Structural, electronic and energetic consequences of epigenetic cytosine modifications

Abstract

The hydrogen bonding patterns of cytosine and its seven C5-modifed analogues paired with canonical guanine were studied using the first principle approach. Both global minima and biologically relevant conformations were studied. The former resulted from full gradient geometry optimizations of hydrogen bonded pairs, while the latter were obtained based on 125 d(GpC) dinucleotides found in the PDB database. The obtained energetic, electronic and structural data lead to the conclusion that the epigenetically relevant modification of cytosine may have serious consequences on hydrogen bonding with guanine. First of all, the significant substituent effects were observed for such trends as charges on sites involved in hydrogen bonding, the total intermolecular interaction energy or electron densities at bond critical points.

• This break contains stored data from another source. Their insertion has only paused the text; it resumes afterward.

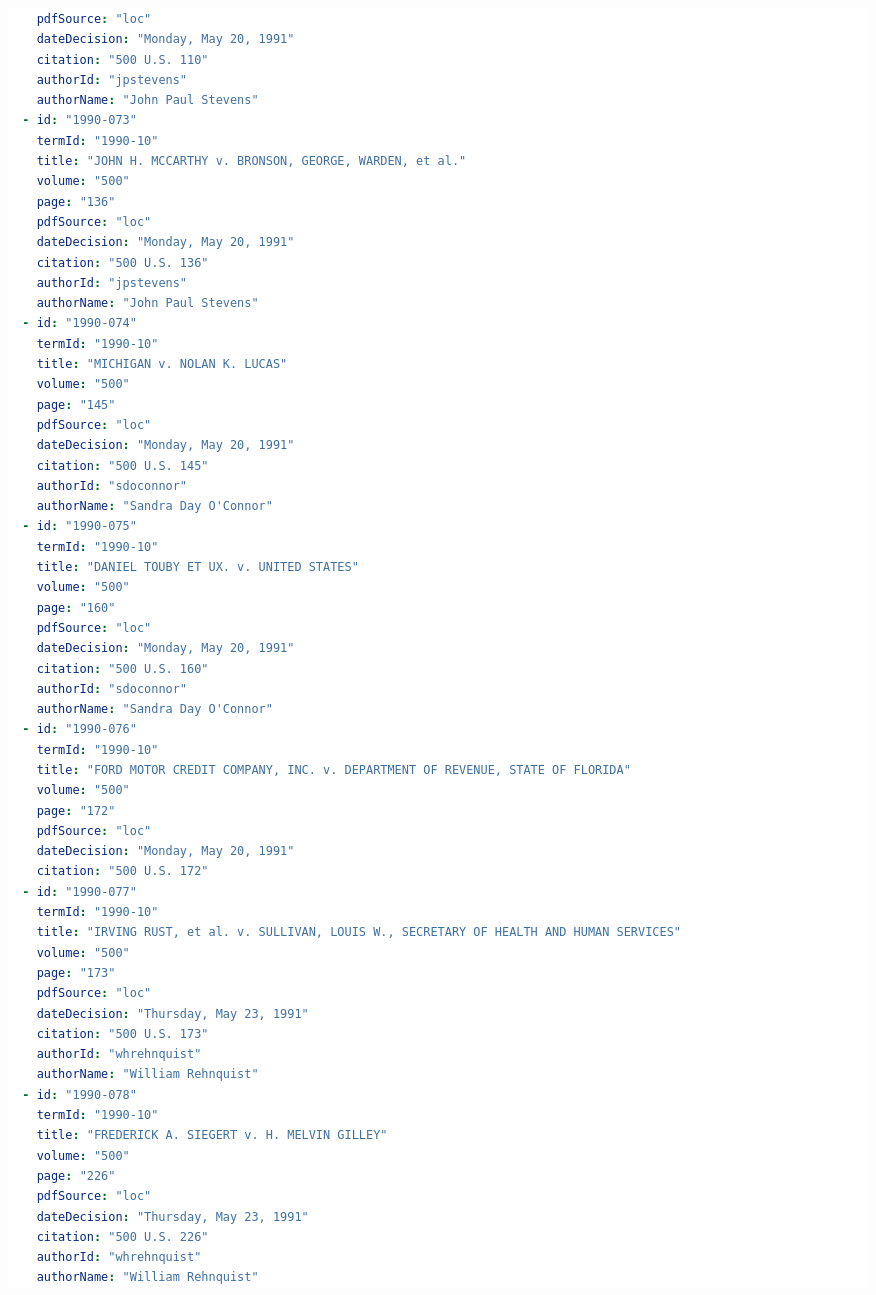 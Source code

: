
 ```yaml
    pdfSource: "loc"
    dateDecision: "Monday, May 20, 1991"
    citation: "500 U.S. 110"
    authorId: "jpstevens"
    authorName: "John Paul Stevens"
  - id: "1990-073"
    termId: "1990-10"
    title: "JOHN H. MCCARTHY v. BRONSON, GEORGE, WARDEN, et al."
    volume: "500"
    page: "136"
    pdfSource: "loc"
    dateDecision: "Monday, May 20, 1991"
    citation: "500 U.S. 136"
    authorId: "jpstevens"
    authorName: "John Paul Stevens"
  - id: "1990-074"
    termId: "1990-10"
    title: "MICHIGAN v. NOLAN K. LUCAS"
    volume: "500"
    page: "145"
    pdfSource: "loc"
    dateDecision: "Monday, May 20, 1991"
    citation: "500 U.S. 145"
    authorId: "sdoconnor"
    authorName: "Sandra Day O'Connor"
  - id: "1990-075"
    termId: "1990-10"
    title: "DANIEL TOUBY ET UX. v. UNITED STATES"
    volume: "500"
    page: "160"
    pdfSource: "loc"
    dateDecision: "Monday, May 20, 1991"
    citation: "500 U.S. 160"
    authorId: "sdoconnor"
    authorName: "Sandra Day O'Connor"
  - id: "1990-076"
    termId: "1990-10"
    title: "FORD MOTOR CREDIT COMPANY, INC. v. DEPARTMENT OF REVENUE, STATE OF FLORIDA"
    volume: "500"
    page: "172"
    pdfSource: "loc"
    dateDecision: "Monday, May 20, 1991"
    citation: "500 U.S. 172"
  - id: "1990-077"
    termId: "1990-10"
    title: "IRVING RUST, et al. v. SULLIVAN, LOUIS W., SECRETARY OF HEALTH AND HUMAN SERVICES"
    volume: "500"
    page: "173"
    pdfSource: "loc"
    dateDecision: "Thursday, May 23, 1991"
    citation: "500 U.S. 173"
    authorId: "whrehnquist"
    authorName: "William Rehnquist"
  - id: "1990-078"
    termId: "1990-10"
    title: "FREDERICK A. SIEGERT v. H. MELVIN GILLEY"
    volume: "500"
    page: "226"
    pdfSource: "loc"
    dateDecision: "Thursday, May 23, 1991"
    citation: "500 U.S. 226"
    authorId: "whrehnquist"
    authorName: "William Rehnquist"
```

Moreover, the molecular orbital polarization contribution resulting from energy decomposition expressed in terms of absolutely localized molecular orbitals exhibited an inverse linear correlation with frozen density contributions. A substituent effect on the amount of charge transfer from pyrimidine toward guanine was also observed. The increase of intermolecular interactions of guanine with modified cytosine is associated with the increase of the electro-donating character of the C5-substituent. However, only pairs involving 5-methylcytosine are more stable than those formed by canonical cytosine. Furthermore, the energy differences observed for global minima also remain important for a broad range of displacement and angular parameters defining pair conformations in model d(GpC) dinucleotides. Due to the sensitivities of intermolecular interactions to mutual arrangements of monomers the modification of cytosine at the C5 site can significantly alter the actual energy profiles. Consequently, it may be anticipated that the modified dinucleotides will adopt different conformations than a standard G–C pair in a B-DNA double helix.